Il y a 30 ans disparaisait une figure emblématique du cinéma français, François Truffaut. Pour l’occasion, la cinémathèque française lui dédit une grande rétrospective très documentée. Elle retrace la vie du cinéaste, de son plus jeune âge au sommet de sa carrière à travers de nombreuses images, des documents issus des archives de la cinémathèque, des vidéos ou encore divers inédits, des écrits, de la correspondance, des notes, des faits divers dans les journaux, des livres : un matériau extrêmement littéraire. Il était obsédé par l’archivage, le classement. Mais avant de se lancer dans ce parcours, il convient de se demander qui est François Truffaut et pourquoi ce personnage a durablement marqué l’histoire du cinéma, à la fois comme critique et réalisateur.

Né en 1932 à Paris, il passe une enfance atypique qui, plus tard, marquera durablement son œuvre et cristallisera certains de ses thèmes de prédilection, pour ne pas parler d’obsessions, notamment dans le premier volet de la saga Antoine Doinel, Les Quatre Cents Coups. D’abord critique aux Cahiers du Cinéma, il est le réalisateur de nombreux films d’anthologie tels que Jules et Jim, La Nuit Américaine ou encore Les Deux Anglaises et le continent. Sa mise en scène apparemment discrète dissimule comme chez Hitchcock un travail considérable effectué sur le conscient et l’inconscient du spectateur. Mais avant tout, François Truffaut, c’est un mouvement cinématographique, La Nouvelle Vague, ainsi que la “politique des auteurs”.

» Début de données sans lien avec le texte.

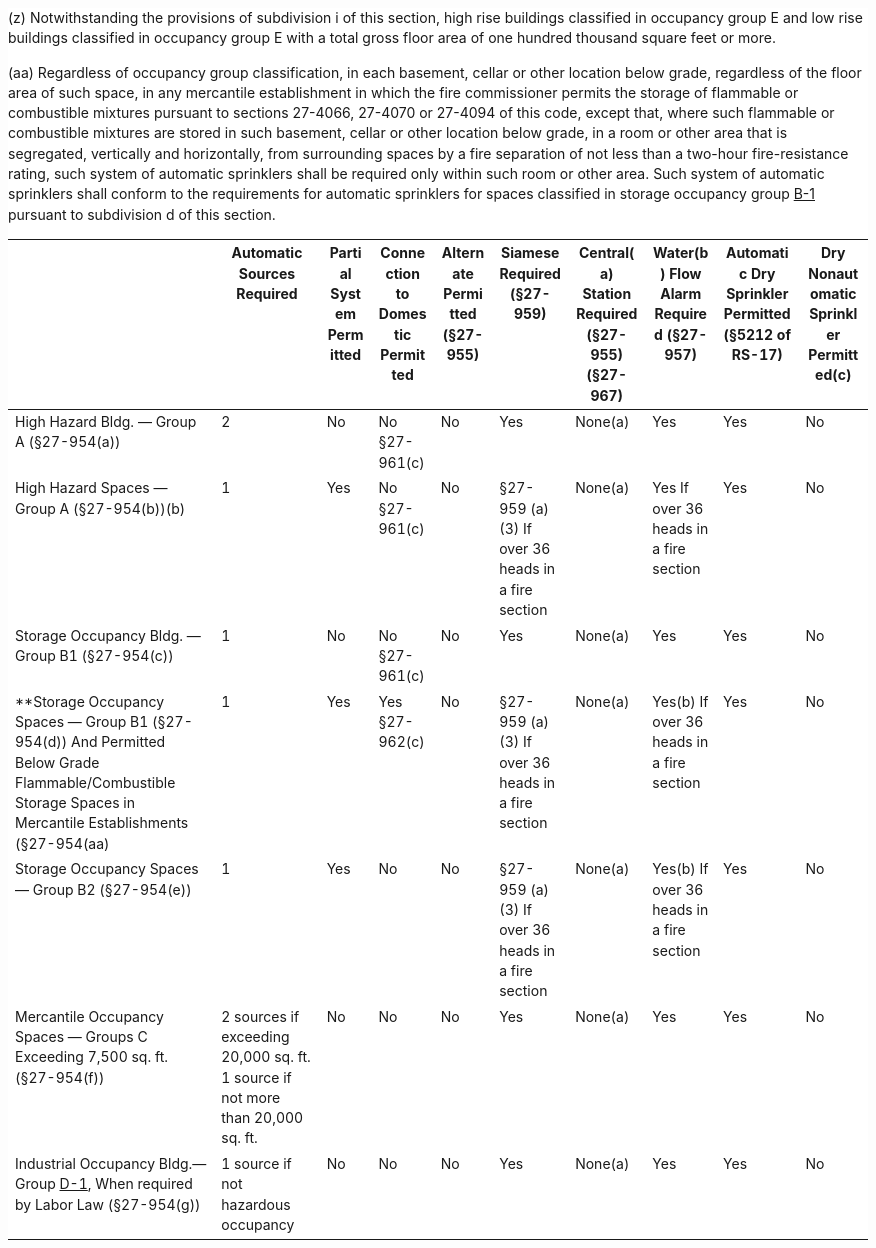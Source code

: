 (z) Notwithstanding the provisions of subdivision i of this section, high rise buildings classified in occupancy group E and low rise buildings classified in occupancy group E with a total gross floor area of one hundred thousand square feet or more.

(aa) Regardless of occupancy group classification, in each basement, cellar or other location below grade, regardless of the floor area of such space, in any mercantile establishment in which the fire commissioner permits the storage of flammable or combustible mixtures pursuant to sections 27-4066, 27-4070 or 27-4094 of this code, except that, where such flammable or combustible mixtures are stored in such basement, cellar or other location below grade, in a room or other area that is segregated, vertically and horizontally, from surrounding spaces by a fire separation of not less than a two-hour fire-resistance rating, such system of automatic sprinklers shall be required only within such room or other area. Such system of automatic sprinklers shall conform to the requirements for automatic sprinklers for spaces classified in storage occupancy group [B-1](https://up.codes/viewer/new_york_city/nyc-building-code-1968-v1/chapter/3/occupancy-and-construction-classification#§27-246) pursuant to subdivision d of this section.

|                                                              | Automatic Sources Required                                   | Partial System Permitted | Connection to Domestic Permitted | Alternate Permitted (§27-955) | Siamese Required (§27-959)                                 | Central(a) Station Required (§27-955) (§27-967)    | Water(b) Flow Alarm Required (§27-957)    | Automatic Dry Sprinkler Permitted (§5212 of RS-17) | Dry Nonautomatic Sprinkler Permitted(c) |
| ------------------------------------------------------------ | ------------------------------------------------------------ | ------------------------ | -------------------------------- | ----------------------------- | ---------------------------------------------------------- | -------------------------------------------------- | ----------------------------------------- | -------------------------------------------------- | --------------------------------------- |
| High Hazard Bldg. — Group A (§27-954(a))                     | 2                                                            | No                       | No §27-961(c)                    | No                            | Yes                                                        | None(a)                                            | Yes                                       | Yes                                                | No                                      |
| High Hazard Spaces — Group A (§27-954(b))(b)                 | 1                                                            | Yes                      | No §27-961(c)                    | No                            | §27-959 (a)(3) If over 36 heads in a fire section          | None(a)                                            | Yes If over 36 heads in a fire section    | Yes                                                | No                                      |
| Storage Occupancy Bldg. — Group B1 (§27-954(c))              | 1                                                            | No                       | No §27-961(c)                    | No                            | Yes                                                        | None(a)                                            | Yes                                       | Yes                                                | No                                      |
| **Storage Occupancy Spaces — Group B1 (§27-954(d)) And Permitted Below Grade Flammable/Combustible Storage Spaces in Mercantile Establishments (§27-954(aa) | 1                                                            | Yes                      | Yes §27-962(c)                   | No                            | §27-959 (a)(3) If over 36 heads in a fire section          | None(a)                                            | Yes(b) If over 36 heads in a fire section | Yes                                                | No                                      |
| Storage Occupancy Spaces — Group B2 (§27-954(e))             | 1                                                            | Yes                      | No                               | No                            | §27-959 (a)(3) If over 36 heads in a fire section          | None(a)                                            | Yes(b) If over 36 heads in a fire section | Yes                                                | No                                      |
| Mercantile Occupancy Spaces — Groups C Exceeding 7,500 sq. ft. (§27-954(f)) | 2 sources if exceeding 20,000 sq. ft. 1 source if not more than 20,000 sq. ft. | No                       | No                               | No                            | Yes                                                        | None(a)                                            | Yes                                       | Yes                                                | No                                      |
| Industrial Occupancy Bldg.— Group [D-1](https://up.codes/viewer/new_york_city/nyc-building-code-1968-v1/chapter/3/occupancy-and-construction-classification#§27-250), When required by Labor Law (§27-954(g)) | 1 source if not hazardous occupancy                          | No                       | No                               | No                            | Yes                                                        | None(a)                                            | Yes                                       | Yes                                                | No                                      |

Cette politique donne au réalisateur le statut d’auteur de ses films. En d’autres termes, il est le maître de sa production qui revêt alors le caractère le plus personnel possible. Il s’agit de l’ériger au rang d’artiste et le film au rang d’oeuvre. En effet, l’art naît immanquablement de la volonté d’expression d’un individu, qui à travers une intention cherche à communiquer. L’art est un exercice paradoxal car il est personnel, presque égoïste par essence mais destiné à être ouvert à tous. Il existe autant de manières de “faire de l’art” qu’il existe d’individu souhaitant s’exprimer. L’art n’est pas un vulgaire objet de consommation reproductible à l’infini, une chose insipide ne véhiculant pas la singularité d’un être humain (bien que certains artistes comme Warhol et Lichtenstein aient joué sur cette idée, ce qui, basiquement, est bien une intention personnelle). Une phrase d’Hegel illustre bien ces propos : “On dit de certains portraits qu’ils sont ressemblants jusqu’à la nausée.”. Il en est de même au cinéma.

La création d’un film est une aventure collective, certes, mais directement menée et marquée par l’empreinte de son réalisateur. Ainsi, le film n’est plus un simple objet sans âme mais une entité artistique à part entière. Du moins, c’est ce que pense Truffaut et ses congénères et il est évident que la “politique des auteurs” a marqué durablement l’idée de cinéma, continuant toujours à alimenter les débats.

À travers ses paroles et ses films débordants d’émotion, son engagement si grand pour le septième art, François Truffaut est devenu une icône historique. Il s’impose toujours durablement comme une influence majeure partout dans le monde. Cette grande rétrospective permettra à tous de découvrir ou redécouvrir l’homme qu’était Truffaut, de frissonner devant les extraits de films en se rappelant de beaux souvenirs de visionnage et donnera envie de se pencher sur cette fameuse Nouvelle Vague et tous les grands films si singuliers qu’elle a enfantés.